St. John was not the M.C., called upon to introduce the Guest of Honor. Nor was this some kind of “bad cop, good cop” routine, in which St. John comes preaching fire and brimstone, and then Jesus comes in all soft and sweet. But something else altogether is at work and going on here.
The Lord Jesus comes, not to wave away the fire and brimstone, but to take it upon Himself. He is the Lamb of God that St. John will proclaim, because He takes upon Himself the sins of the world in His Baptism by John, in order to remove iniquity by His own sacrifice and bloodshed. He cleanses the world of unrighteousness through the waters of Holy Baptism, by soaking up all the dirty bath water into His own flesh and then handing Himself over to His death upon the Cross.
Indeed, it is already the death of His Cross to which He submits Himself in St. John’s baptism of repentance. Thus He dies, in order to raise you up. He comes down from the lofty mountain, in order to bring you up out of the deep dark valley of death and despair.
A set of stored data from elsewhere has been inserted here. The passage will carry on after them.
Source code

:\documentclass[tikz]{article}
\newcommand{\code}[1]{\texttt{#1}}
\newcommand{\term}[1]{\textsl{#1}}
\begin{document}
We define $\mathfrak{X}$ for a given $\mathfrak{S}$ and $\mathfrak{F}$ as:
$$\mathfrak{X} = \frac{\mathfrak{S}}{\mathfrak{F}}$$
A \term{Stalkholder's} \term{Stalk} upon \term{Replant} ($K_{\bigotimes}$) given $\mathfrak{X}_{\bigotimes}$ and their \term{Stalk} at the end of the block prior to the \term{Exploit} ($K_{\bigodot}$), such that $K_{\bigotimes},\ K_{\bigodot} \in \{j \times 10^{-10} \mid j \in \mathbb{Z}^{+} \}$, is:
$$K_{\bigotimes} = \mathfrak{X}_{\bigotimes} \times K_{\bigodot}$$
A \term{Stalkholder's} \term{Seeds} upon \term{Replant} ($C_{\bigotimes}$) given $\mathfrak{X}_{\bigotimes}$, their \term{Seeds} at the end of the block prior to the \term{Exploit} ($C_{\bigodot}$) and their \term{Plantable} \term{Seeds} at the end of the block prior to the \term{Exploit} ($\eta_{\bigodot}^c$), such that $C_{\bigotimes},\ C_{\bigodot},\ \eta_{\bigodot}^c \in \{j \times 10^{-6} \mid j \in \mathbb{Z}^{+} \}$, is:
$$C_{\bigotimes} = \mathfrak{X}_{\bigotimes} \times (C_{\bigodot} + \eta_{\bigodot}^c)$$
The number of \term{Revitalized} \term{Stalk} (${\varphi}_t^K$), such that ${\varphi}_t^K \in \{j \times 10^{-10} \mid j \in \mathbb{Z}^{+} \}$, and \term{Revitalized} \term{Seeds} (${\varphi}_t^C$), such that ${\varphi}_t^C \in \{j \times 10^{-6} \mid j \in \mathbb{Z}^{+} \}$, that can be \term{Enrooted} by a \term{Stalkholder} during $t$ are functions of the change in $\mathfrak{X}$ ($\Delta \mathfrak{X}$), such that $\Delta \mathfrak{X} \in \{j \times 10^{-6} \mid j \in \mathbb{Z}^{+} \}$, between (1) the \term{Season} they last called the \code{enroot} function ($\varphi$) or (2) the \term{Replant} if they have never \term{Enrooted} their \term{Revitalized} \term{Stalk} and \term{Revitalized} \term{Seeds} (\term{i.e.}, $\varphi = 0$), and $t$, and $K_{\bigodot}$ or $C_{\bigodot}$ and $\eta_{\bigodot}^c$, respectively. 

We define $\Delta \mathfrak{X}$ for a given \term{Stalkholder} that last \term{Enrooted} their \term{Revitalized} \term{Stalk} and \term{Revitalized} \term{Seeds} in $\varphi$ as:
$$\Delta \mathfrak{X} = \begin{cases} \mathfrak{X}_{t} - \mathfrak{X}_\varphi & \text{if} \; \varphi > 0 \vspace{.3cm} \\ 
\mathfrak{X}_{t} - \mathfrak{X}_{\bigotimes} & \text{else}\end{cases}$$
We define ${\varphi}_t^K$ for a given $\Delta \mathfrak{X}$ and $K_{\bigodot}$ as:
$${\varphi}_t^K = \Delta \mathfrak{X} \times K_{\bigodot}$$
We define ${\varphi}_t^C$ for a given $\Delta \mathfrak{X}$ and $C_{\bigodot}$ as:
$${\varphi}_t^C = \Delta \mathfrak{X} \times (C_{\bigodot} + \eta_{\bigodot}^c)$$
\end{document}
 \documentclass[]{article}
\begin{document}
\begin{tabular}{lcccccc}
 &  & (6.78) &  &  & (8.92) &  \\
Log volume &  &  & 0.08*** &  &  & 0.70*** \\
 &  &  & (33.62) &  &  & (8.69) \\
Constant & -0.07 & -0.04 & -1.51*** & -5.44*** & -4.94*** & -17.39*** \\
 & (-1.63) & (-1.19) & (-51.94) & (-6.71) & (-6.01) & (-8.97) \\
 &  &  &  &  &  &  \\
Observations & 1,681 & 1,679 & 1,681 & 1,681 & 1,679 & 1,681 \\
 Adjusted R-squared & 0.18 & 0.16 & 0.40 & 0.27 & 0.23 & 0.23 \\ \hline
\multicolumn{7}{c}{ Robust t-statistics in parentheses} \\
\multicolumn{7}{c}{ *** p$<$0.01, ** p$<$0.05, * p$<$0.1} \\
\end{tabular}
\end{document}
He enters upon the way of the Cross, for you and for all people, that your way might be cleared and opened up; that you might enter through His death into His Resurrection and Ascension and His Life everlasting.
This is the mercy of the Lord that He reveals in the Nativity of St. John the Baptist, not only to Elizabeth and Zacharias, but also to you. The birth of this child, his naming and circumcision, proclaim that Christ Jesus is now at hand, that the Lord your God has come in the flesh to save you from your sins, and that He will indeed deliver you from every evil of body and soul.
The birth of St. John the Forerunner is the promise and the evidence that God the Father shall continue preaching to you, and that He shall do all that He has spoken by the mouth of His holy prophets, and that He shall henceforth speak to you by His own beloved Son in the flesh.
He remembers His holy Covenant in that flesh of Christ Jesus, and in His holy precious blood, given and poured out for you. He remembers you in love; and remembering, He acts to save you, to give you life. He makes Himself known to you, and gives Himself to you, and shines His Light upon you through the preaching of His Word — the preaching of His Christ — which is the Gospel, the forgiveness of all your sins. Truly, this Word does and gives exactly what He says.
This Word gives you peace, because it fills you with the Holy Spirit, so that you now also speak as the oracles of God. You live before God in the righteousness and purity, the innocence and blessedness of Christ Jesus, and thus are you free to worship the Lord without fear. For here there is no condemnation or punishment, but only the tender mercy and compassion of your dear God and Father in Christ Jesus. The One who promises is faithful, and He loves you. As He speaks, so He does, and so shall you live, both now and forever.
In the Name + of the Father and of the Son and of the Holy Spirit. Amen.